### WHAT IS REQUIRED
Going line by line through the records below, write out everything starting with the line containing "of records containing" and going on through the line containing "d_0(z,w,b_j) \right| &", exactly and inclusively. Pictures do not go in.

________________

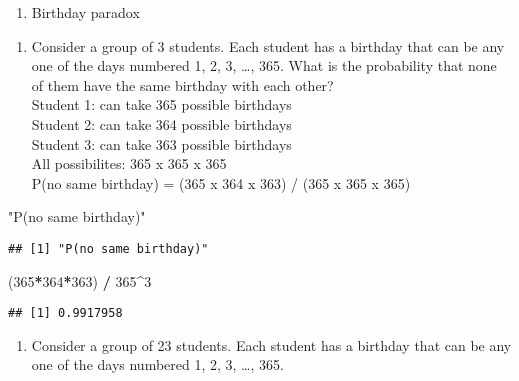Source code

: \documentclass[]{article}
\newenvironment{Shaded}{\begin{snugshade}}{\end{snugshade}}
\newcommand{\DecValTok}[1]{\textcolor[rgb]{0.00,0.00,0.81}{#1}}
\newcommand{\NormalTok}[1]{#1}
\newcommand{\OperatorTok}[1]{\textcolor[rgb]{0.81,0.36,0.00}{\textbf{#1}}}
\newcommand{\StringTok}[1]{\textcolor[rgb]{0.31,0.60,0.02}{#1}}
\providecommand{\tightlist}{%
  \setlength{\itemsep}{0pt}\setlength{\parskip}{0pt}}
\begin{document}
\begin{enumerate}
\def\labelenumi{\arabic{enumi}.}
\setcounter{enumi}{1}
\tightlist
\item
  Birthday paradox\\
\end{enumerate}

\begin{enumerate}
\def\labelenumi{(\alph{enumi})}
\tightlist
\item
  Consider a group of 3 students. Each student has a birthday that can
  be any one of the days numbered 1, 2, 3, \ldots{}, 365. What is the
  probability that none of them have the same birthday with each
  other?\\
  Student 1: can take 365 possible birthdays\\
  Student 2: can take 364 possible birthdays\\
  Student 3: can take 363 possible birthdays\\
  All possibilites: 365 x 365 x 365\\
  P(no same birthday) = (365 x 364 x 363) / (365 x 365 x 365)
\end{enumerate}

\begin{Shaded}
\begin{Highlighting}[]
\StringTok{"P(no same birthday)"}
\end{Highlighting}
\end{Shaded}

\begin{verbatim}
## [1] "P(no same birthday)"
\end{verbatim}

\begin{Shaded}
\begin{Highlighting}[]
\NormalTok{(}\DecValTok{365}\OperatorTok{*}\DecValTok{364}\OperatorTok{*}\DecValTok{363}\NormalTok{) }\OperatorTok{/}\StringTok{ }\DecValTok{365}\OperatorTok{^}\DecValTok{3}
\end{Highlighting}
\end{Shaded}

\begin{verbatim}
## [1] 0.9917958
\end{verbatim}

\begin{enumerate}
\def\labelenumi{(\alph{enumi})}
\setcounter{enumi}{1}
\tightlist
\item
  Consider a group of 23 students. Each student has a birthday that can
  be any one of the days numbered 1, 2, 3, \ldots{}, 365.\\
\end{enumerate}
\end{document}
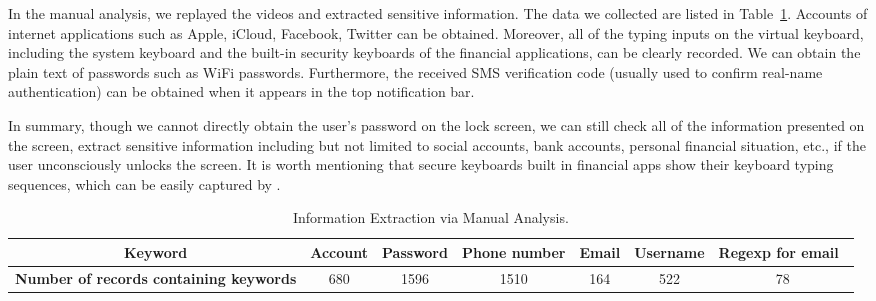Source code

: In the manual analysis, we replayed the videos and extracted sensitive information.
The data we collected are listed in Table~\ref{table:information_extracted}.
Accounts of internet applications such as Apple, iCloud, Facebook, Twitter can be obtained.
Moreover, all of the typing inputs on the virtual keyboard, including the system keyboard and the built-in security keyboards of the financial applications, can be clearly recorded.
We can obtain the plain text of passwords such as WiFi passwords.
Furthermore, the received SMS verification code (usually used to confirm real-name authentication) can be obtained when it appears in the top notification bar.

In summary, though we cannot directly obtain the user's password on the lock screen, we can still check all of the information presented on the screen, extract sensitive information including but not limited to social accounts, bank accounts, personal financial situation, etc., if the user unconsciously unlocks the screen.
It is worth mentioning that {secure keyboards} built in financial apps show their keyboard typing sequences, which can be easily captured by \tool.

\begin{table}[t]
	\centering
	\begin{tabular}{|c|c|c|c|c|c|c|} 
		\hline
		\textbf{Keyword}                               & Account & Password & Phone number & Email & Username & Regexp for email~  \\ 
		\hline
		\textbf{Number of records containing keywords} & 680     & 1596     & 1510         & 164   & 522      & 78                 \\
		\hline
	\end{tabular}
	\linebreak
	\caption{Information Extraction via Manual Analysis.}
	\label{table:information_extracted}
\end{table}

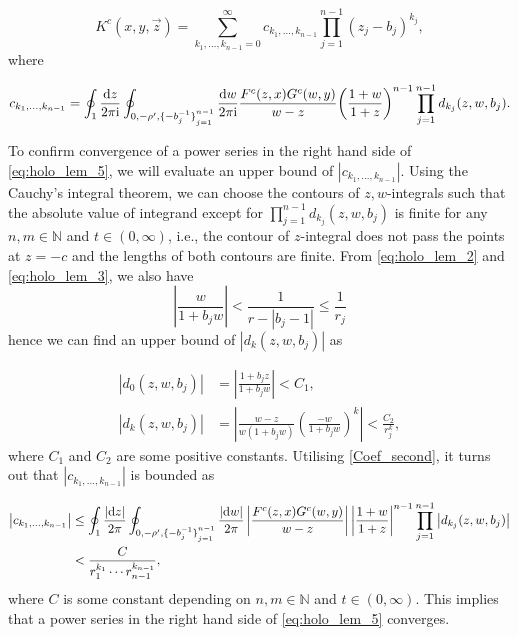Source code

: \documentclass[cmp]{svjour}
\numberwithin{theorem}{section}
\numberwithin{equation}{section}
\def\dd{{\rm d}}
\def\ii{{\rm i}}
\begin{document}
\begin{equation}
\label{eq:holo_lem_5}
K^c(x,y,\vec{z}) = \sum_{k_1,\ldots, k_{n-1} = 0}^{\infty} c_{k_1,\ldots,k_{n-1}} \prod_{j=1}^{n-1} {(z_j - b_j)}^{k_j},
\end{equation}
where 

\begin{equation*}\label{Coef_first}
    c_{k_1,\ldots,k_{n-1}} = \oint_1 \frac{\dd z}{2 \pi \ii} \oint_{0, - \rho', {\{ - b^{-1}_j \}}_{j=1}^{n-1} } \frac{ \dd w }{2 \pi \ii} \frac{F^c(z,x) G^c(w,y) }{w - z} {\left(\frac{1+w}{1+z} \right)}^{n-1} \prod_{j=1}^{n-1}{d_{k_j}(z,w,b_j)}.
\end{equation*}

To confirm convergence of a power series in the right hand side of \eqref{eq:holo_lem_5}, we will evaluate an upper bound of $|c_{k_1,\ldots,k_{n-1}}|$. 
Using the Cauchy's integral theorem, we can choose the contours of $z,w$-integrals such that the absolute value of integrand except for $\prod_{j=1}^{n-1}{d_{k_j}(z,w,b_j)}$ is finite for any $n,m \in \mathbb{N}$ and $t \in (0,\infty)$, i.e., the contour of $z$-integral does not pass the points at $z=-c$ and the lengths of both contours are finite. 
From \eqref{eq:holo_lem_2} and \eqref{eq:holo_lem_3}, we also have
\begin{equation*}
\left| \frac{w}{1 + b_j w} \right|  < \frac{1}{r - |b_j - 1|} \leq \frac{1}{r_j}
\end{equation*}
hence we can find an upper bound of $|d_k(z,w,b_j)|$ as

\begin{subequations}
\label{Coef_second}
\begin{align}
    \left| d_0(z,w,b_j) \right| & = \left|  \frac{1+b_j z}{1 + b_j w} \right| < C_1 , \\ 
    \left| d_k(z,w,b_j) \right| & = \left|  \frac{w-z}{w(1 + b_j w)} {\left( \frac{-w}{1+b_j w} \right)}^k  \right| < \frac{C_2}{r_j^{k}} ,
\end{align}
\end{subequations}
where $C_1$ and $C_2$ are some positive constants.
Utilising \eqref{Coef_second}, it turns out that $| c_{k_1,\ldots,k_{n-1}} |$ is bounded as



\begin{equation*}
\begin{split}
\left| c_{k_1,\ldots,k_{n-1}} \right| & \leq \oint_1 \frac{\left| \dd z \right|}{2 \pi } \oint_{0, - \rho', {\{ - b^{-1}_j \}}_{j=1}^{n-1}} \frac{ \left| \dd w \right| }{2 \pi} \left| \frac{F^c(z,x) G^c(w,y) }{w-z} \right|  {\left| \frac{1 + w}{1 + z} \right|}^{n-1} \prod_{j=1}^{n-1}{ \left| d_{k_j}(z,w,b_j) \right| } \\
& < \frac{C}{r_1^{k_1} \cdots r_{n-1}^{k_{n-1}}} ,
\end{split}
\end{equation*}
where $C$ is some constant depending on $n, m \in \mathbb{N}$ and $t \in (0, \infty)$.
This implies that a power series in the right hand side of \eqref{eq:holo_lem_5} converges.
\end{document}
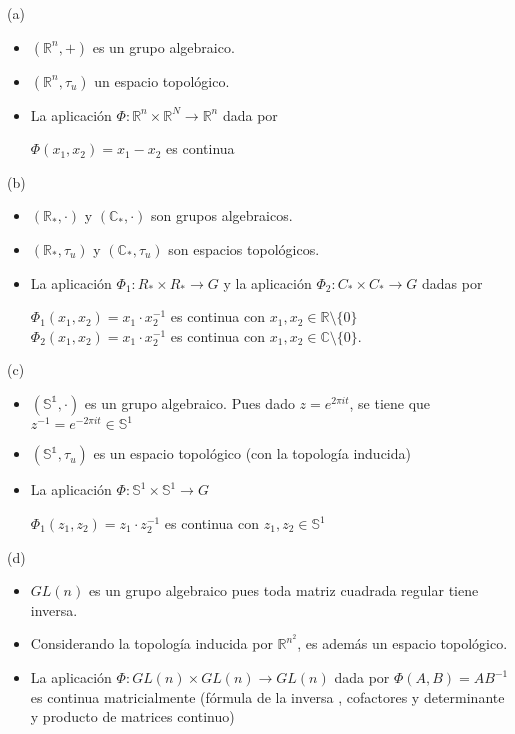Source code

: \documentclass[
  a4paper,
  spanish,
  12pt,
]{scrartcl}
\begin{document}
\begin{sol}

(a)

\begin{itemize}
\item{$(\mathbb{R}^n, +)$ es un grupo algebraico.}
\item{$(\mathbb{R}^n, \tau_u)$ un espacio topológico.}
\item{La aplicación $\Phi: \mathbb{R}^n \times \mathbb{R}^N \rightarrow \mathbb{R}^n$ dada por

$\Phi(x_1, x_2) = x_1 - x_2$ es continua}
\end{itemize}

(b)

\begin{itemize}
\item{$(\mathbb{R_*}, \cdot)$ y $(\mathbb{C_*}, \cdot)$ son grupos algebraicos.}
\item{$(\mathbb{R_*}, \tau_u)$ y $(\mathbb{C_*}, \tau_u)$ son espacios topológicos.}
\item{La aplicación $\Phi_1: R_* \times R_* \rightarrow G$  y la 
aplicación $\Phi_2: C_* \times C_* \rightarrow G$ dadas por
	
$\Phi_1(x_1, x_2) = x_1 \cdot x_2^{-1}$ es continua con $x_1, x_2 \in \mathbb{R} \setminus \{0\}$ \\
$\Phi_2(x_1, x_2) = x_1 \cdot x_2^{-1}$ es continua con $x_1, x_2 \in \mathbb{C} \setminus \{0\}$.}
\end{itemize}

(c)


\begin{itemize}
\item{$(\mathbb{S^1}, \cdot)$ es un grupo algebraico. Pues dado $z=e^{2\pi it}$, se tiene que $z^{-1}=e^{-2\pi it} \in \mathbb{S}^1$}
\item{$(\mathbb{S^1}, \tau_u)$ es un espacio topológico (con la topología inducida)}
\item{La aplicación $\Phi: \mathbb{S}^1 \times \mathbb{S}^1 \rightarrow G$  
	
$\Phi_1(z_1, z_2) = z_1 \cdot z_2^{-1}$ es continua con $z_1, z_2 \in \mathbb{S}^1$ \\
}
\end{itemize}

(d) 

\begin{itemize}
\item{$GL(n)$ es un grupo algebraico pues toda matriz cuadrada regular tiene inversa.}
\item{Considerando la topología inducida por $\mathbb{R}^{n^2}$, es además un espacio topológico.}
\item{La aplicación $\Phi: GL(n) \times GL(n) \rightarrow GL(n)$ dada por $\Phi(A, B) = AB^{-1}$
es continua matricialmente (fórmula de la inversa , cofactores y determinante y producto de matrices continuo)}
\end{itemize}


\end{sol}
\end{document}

________________

### WRITTEN REPLY
		\textbf{Number of records containing keywords} & 680     & 1596     & 1510         & 164   & 522      & 78                 \\
		\hline
	\end{tabular}
	\linebreak
	\caption{Information Extraction via Manual Analysis.}
	\label{table:information_extracted}
\end{table}

Source code

: \documentclass[cmp]{svjour}
\numberwithin{theorem}{section}
\numberwithin{equation}{section}
\def\dd{{\rm d}}
\def\ii{{\rm i}}
\begin{document}
\begin{equation}
\label{eq:holo_lem_5}
K^c(x,y,\vec{z}) = \sum_{k_1,\ldots, k_{n-1} = 0}^{\infty} c_{k_1,\ldots,k_{n-1}} \prod_{j=1}^{n-1} {(z_j - b_j)}^{k_j},
\end{equation}
where 

\begin{equation*}\label{Coef_first}
    c_{k_1,\ldots,k_{n-1}} = \oint_1 \frac{\dd z}{2 \pi \ii} \oint_{0, - \rho', {\{ - b^{-1}_j \}}_{j=1}^{n-1} } \frac{ \dd w }{2 \pi \ii} \frac{F^c(z,x) G^c(w,y) }{w - z} {\left(\frac{1+w}{1+z} \right)}^{n-1} \prod_{j=1}^{n-1}{d_{k_j}(z,w,b_j)}.
\end{equation*}

To confirm convergence of a power series in the right hand side of \eqref{eq:holo_lem_5}, we will evaluate an upper bound of $|c_{k_1,\ldots,k_{n-1}}|$. 
Using the Cauchy's integral theorem, we can choose the contours of $z,w$-integrals such that the absolute value of integrand except for $\prod_{j=1}^{n-1}{d_{k_j}(z,w,b_j)}$ is finite for any $n,m \in \mathbb{N}$ and $t \in (0,\infty)$, i.e., the contour of $z$-integral does not pass the points at $z=-c$ and the lengths of both contours are finite. 
From \eqref{eq:holo_lem_2} and \eqref{eq:holo_lem_3}, we also have
\begin{equation*}
\left| \frac{w}{1 + b_j w} \right|  < \frac{1}{r - |b_j - 1|} \leq \frac{1}{r_j}
\end{equation*}
hence we can find an upper bound of $|d_k(z,w,b_j)|$ as

\begin{subequations}
\label{Coef_second}
\begin{align}
    \left| d_0(z,w,b_j) \right| & = \left|  \frac{1+b_j z}{1 + b_j w} \right| < C_1 , \\ 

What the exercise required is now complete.